_Try it:_
Please report how many lines in the data underneath hold the word "Мальчик", with no other text.

[Records from a collection]

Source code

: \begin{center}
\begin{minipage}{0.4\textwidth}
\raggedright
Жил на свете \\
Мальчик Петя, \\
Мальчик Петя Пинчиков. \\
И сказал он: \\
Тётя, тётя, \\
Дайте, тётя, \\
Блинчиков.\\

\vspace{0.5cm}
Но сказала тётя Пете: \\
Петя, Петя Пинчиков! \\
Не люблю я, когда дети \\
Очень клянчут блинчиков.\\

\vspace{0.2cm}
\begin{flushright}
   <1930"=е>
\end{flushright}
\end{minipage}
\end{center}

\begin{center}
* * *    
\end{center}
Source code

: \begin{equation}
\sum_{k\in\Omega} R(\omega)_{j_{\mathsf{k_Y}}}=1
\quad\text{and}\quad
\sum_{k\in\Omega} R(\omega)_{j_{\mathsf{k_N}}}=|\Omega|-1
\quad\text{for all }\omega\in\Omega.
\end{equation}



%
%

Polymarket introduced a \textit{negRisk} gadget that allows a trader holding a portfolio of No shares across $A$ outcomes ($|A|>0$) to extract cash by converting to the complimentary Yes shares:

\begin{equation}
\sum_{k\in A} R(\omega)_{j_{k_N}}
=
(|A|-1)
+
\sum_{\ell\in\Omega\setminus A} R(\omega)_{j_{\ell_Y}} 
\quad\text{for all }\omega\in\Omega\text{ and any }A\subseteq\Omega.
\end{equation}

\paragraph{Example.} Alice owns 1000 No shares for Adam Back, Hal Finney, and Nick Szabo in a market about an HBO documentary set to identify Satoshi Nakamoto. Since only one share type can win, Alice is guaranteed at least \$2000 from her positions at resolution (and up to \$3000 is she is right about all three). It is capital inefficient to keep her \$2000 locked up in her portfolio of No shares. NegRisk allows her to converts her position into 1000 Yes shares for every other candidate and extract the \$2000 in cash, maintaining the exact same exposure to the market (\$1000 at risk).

_Exercise answer:_
2